I was studying Cosine Similarity and I have just seen this article. https://medium.com/@rahulkuntala9/cosine-similarity-and-handling-categorical-variables-29f907951b5
The author uses Cosine Similarity in order to find the similarity between the p1 and the other vectors.
p1 = (1,0,0,150), newp1 = (1,0,0,100), newp2 = (1,0,0,200), newp3 = (0,0,1,135) and newp4 = (0,1,0,250)
Similarity(p1,newp1) = 0.999994
Similarity(p1,newp2) = 0.999998
Similarity(p1,newp3) = 0.99995
Similarity(p1,newp4) = 0.99994
My question is: Since I want the Cosine Similarity to be the weight to some values, how can I use these results in order to do that? All the similarities are almost 1 with no actual differences. I think that there is no reason to use these results. I have thought to use Euclidean Distance to find the similarity but I know that it is not the best method to find similarity.
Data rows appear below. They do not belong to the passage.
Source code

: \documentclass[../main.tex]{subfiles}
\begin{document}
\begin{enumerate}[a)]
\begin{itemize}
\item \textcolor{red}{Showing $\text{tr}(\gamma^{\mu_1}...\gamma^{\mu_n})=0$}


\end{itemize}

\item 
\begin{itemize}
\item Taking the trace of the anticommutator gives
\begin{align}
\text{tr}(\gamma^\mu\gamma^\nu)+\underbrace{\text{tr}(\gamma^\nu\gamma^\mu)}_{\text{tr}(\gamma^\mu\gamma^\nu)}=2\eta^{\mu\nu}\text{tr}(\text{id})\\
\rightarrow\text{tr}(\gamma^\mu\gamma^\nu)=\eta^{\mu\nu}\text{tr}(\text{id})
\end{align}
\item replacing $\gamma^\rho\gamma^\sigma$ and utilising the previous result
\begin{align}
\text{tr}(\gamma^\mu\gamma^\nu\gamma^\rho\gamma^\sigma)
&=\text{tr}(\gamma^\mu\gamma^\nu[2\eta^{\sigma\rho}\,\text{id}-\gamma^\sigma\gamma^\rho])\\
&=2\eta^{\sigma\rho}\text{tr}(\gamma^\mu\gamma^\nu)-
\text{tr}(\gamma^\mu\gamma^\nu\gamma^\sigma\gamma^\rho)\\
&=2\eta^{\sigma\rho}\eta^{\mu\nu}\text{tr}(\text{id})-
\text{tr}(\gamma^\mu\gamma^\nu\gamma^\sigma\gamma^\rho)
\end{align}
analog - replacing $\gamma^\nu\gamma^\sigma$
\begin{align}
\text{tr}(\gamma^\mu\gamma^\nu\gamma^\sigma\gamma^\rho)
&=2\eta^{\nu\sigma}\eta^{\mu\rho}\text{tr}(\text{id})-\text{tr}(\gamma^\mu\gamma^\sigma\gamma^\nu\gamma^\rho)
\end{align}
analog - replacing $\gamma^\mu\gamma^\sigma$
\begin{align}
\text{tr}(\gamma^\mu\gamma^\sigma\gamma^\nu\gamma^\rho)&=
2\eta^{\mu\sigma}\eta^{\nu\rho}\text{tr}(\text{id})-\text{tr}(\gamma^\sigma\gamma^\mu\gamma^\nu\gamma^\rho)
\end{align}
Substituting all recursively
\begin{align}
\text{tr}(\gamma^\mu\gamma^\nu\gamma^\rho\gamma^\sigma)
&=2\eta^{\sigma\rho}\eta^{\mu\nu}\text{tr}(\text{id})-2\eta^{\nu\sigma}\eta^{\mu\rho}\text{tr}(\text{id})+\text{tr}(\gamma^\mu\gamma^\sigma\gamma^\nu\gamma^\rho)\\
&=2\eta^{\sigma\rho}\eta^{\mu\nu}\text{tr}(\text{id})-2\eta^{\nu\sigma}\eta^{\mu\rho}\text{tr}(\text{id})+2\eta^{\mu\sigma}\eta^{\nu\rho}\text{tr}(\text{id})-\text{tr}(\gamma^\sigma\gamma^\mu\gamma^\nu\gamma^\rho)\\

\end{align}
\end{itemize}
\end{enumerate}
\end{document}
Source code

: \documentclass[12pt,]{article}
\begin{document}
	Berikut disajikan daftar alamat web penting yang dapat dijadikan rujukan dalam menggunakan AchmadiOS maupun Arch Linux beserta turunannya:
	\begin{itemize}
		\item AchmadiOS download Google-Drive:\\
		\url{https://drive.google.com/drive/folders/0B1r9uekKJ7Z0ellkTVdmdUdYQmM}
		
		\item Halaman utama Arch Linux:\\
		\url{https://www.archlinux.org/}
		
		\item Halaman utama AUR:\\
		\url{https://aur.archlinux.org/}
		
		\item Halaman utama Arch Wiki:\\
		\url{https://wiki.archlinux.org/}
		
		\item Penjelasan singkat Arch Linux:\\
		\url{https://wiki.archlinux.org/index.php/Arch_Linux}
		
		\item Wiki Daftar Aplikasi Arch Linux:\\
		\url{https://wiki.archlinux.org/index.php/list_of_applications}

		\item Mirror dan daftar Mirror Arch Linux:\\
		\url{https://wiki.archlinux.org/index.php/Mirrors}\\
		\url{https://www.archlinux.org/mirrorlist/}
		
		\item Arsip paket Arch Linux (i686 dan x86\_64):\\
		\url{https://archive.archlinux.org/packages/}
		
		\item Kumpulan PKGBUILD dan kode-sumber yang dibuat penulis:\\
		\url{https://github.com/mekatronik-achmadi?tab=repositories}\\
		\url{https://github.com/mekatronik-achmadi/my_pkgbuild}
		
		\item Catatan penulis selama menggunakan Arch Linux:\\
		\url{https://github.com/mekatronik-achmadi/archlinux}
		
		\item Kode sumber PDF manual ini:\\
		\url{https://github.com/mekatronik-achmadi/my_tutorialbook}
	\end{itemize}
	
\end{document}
What do you propose? Thank you!
Cosine similarity essentially measures the angle between two vectors.
If you think geometrically you can see why all your values are close to $1$. Consider the two vectors $(1,0,100)$ and $(0,1,150)$ in three dimensions. Each sticks up nearly vertical from the $x-y$ plane so tha angle between them is very small.
To separate the vectors in your application you have to find another way to take into account the differences in the first three categorical variables. There is no off-the-shelf formula for that.
If you deal with the categorical variables separately then perhaps the Euclidean distance will be reasonable for the others. It will see the large differences in values in the fourth coordinate.
Your answer will have to depend on what the variables actually mean in your context.